(Exercise requirements) Every line in the records below with the string "Excelマクロを利用したツールです" needs to be copied out.
[Extracted entries — start]
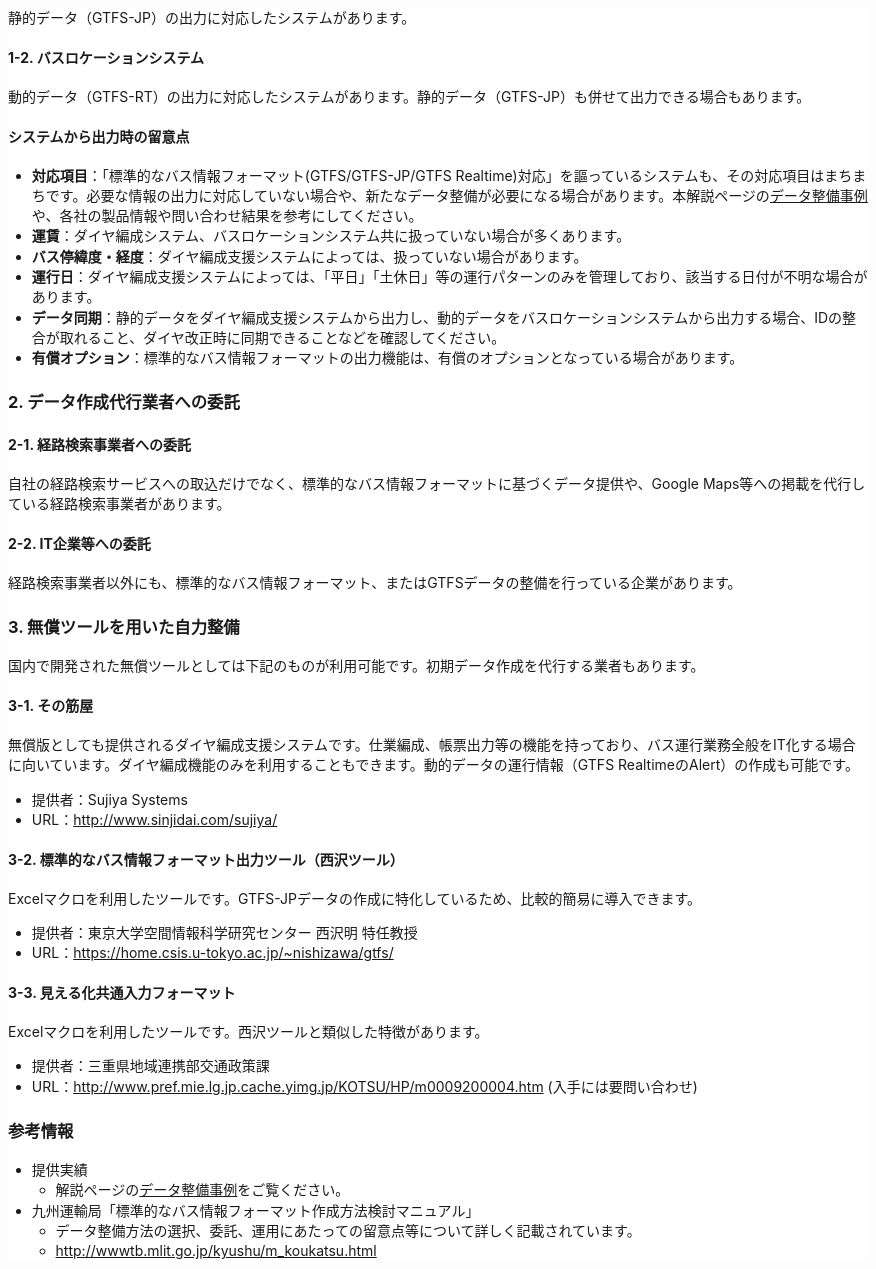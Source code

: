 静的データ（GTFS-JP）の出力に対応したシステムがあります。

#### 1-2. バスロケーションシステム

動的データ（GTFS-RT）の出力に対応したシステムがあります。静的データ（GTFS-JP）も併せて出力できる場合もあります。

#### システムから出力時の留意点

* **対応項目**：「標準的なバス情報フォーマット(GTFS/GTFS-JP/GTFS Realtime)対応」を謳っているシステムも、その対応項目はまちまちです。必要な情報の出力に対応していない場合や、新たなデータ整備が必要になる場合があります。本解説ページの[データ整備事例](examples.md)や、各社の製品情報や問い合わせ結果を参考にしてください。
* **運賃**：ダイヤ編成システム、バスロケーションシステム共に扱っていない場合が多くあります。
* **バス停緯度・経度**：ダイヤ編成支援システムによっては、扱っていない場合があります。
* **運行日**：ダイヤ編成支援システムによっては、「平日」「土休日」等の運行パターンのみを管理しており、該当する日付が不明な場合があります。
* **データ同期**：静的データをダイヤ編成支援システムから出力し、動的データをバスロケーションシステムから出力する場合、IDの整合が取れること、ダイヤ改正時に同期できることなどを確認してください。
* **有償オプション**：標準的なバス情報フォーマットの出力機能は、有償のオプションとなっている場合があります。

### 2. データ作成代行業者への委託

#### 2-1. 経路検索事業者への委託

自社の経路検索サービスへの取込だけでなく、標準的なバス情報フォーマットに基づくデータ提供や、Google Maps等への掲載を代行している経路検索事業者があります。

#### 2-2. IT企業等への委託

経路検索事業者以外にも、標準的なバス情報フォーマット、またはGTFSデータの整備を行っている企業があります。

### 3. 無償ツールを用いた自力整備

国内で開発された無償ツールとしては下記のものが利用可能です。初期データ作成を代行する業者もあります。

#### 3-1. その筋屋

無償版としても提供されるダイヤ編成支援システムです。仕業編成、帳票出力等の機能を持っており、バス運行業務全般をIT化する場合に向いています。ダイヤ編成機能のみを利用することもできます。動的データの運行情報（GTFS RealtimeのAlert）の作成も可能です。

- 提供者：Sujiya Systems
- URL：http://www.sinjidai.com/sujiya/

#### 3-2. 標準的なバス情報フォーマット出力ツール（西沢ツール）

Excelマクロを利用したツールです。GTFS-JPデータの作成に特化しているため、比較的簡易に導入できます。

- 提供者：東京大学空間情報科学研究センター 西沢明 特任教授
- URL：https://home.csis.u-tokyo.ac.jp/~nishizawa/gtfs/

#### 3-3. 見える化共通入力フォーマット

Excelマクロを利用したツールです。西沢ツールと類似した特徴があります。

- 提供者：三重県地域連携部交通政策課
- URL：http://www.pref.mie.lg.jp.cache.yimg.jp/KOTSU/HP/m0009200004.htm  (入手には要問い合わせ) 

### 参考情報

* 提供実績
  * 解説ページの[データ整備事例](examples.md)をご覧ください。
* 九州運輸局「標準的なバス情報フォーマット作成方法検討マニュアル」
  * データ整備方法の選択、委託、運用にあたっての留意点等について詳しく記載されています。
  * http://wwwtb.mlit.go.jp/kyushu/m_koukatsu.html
[Extracted entries — finish]
[Extracted entries — start]
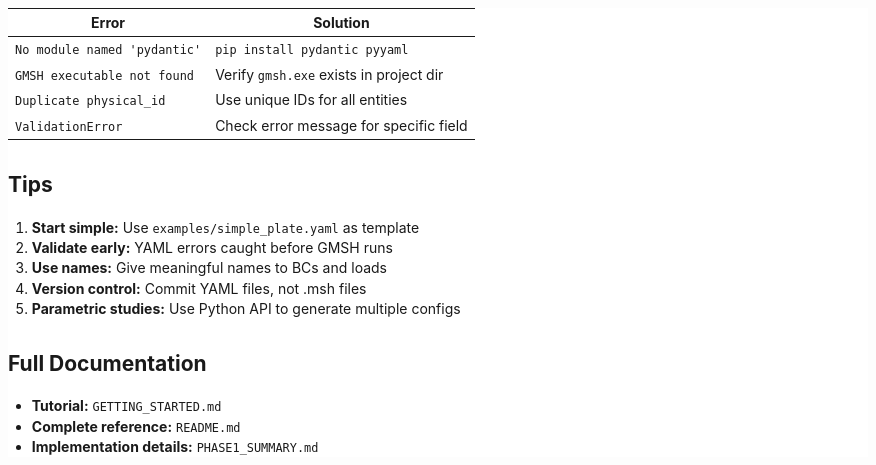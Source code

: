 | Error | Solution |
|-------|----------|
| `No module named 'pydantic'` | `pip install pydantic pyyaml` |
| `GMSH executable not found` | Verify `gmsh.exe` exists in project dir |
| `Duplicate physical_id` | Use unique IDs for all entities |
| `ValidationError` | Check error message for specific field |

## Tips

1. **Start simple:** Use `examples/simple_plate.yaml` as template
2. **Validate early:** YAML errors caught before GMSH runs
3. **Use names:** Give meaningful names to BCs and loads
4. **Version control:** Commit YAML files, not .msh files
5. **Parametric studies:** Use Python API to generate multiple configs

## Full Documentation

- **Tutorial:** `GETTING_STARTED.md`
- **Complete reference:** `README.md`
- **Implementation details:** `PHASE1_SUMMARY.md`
[Extracted entries — finish]
(Your solution)
Excelマクロを利用したツールです。GTFS-JPデータの作成に特化しているため、比較的簡易に導入できます。
Excelマクロを利用したツールです。西沢ツールと類似した特徴があります。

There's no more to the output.